__About this exercise__:
In full and word for word, print the data below.

__Input records__:
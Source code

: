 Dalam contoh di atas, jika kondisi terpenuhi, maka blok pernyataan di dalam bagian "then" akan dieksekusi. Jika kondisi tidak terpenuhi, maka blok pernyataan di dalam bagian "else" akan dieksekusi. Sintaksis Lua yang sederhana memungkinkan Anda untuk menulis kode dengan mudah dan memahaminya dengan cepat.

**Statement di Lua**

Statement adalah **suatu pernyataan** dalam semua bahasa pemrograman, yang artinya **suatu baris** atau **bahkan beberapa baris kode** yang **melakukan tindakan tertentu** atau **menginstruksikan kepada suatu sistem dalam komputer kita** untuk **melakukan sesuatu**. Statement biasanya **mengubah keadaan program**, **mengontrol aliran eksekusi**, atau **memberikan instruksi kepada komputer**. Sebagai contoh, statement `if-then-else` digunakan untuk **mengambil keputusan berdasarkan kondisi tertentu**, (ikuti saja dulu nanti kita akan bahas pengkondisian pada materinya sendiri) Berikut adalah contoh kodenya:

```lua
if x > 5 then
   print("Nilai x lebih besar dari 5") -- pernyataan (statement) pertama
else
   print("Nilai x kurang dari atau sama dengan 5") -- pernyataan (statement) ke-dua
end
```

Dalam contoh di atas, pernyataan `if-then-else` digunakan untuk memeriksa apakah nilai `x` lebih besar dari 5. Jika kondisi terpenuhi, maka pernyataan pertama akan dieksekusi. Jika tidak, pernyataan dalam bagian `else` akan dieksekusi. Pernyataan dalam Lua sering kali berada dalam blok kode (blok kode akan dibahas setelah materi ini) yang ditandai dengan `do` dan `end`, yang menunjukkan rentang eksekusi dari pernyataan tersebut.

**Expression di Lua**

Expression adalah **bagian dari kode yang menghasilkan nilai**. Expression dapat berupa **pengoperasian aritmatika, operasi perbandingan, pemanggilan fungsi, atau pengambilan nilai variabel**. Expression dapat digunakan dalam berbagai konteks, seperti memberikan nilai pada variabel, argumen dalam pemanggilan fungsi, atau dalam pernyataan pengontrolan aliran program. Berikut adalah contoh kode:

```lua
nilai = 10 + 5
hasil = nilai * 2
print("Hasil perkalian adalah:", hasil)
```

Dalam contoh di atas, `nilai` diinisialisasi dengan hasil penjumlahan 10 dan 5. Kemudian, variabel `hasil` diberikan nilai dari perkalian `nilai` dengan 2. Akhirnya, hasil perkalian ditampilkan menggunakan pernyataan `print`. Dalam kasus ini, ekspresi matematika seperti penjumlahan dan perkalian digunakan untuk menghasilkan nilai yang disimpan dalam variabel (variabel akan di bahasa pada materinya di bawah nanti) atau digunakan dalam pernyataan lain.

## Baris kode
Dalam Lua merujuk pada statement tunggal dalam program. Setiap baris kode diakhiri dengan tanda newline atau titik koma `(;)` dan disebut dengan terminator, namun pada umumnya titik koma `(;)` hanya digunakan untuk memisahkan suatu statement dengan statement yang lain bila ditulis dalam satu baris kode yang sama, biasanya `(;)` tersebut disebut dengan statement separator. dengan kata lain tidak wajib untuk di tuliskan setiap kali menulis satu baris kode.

__Reply__:
Source code

: Dalam contoh di atas, jika kondisi terpenuhi, maka blok pernyataan di dalam bagian "then" akan dieksekusi. Jika kondisi tidak terpenuhi, maka blok pernyataan di dalam bagian "else" akan dieksekusi. Sintaksis Lua yang sederhana memungkinkan Anda untuk menulis kode dengan mudah dan memahaminya dengan cepat.

**Statement di Lua**

Statement adalah **suatu pernyataan** dalam semua bahasa pemrograman, yang artinya **suatu baris** atau **bahkan beberapa baris kode** yang **melakukan tindakan tertentu** atau **menginstruksikan kepada suatu sistem dalam komputer kita** untuk **melakukan sesuatu**. Statement biasanya **mengubah keadaan program**, **mengontrol aliran eksekusi**, atau **memberikan instruksi kepada komputer**. Sebagai contoh, statement `if-then-else` digunakan untuk **mengambil keputusan berdasarkan kondisi tertentu**, (ikuti saja dulu nanti kita akan bahas pengkondisian pada materinya sendiri) Berikut adalah contoh kodenya:

```lua
if x > 5 then
   print("Nilai x lebih besar dari 5") -- pernyataan (statement) pertama
else
   print("Nilai x kurang dari atau sama dengan 5") -- pernyataan (statement) ke-dua
end
```

Dalam contoh di atas, pernyataan `if-then-else` digunakan untuk memeriksa apakah nilai `x` lebih besar dari 5. Jika kondisi terpenuhi, maka pernyataan pertama akan dieksekusi. Jika tidak, pernyataan dalam bagian `else` akan dieksekusi. Pernyataan dalam Lua sering kali berada dalam blok kode (blok kode akan dibahas setelah materi ini) yang ditandai dengan `do` dan `end`, yang menunjukkan rentang eksekusi dari pernyataan tersebut.

**Expression di Lua**

Expression adalah **bagian dari kode yang menghasilkan nilai**. Expression dapat berupa **pengoperasian aritmatika, operasi perbandingan, pemanggilan fungsi, atau pengambilan nilai variabel**. Expression dapat digunakan dalam berbagai konteks, seperti memberikan nilai pada variabel, argumen dalam pemanggilan fungsi, atau dalam pernyataan pengontrolan aliran program. Berikut adalah contoh kode:

```lua
nilai = 10 + 5
hasil = nilai * 2
print("Hasil perkalian adalah:", hasil)
```

Dalam contoh di atas, `nilai` diinisialisasi dengan hasil penjumlahan 10 dan 5. Kemudian, variabel `hasil` diberikan nilai dari perkalian `nilai` dengan 2. Akhirnya, hasil perkalian ditampilkan menggunakan pernyataan `print`. Dalam kasus ini, ekspresi matematika seperti penjumlahan dan perkalian digunakan untuk menghasilkan nilai yang disimpan dalam variabel (variabel akan di bahasa pada materinya di bawah nanti) atau digunakan dalam pernyataan lain.

## Baris kode
Dalam Lua merujuk pada statement tunggal dalam program. Setiap baris kode diakhiri dengan tanda newline atau titik koma `(;)` dan disebut dengan terminator, namun pada umumnya titik koma `(;)` hanya digunakan untuk memisahkan suatu statement dengan statement yang lain bila ditulis dalam satu baris kode yang sama, biasanya `(;)` tersebut disebut dengan statement separator. dengan kata lain tidak wajib untuk di tuliskan setiap kali menulis satu baris kode.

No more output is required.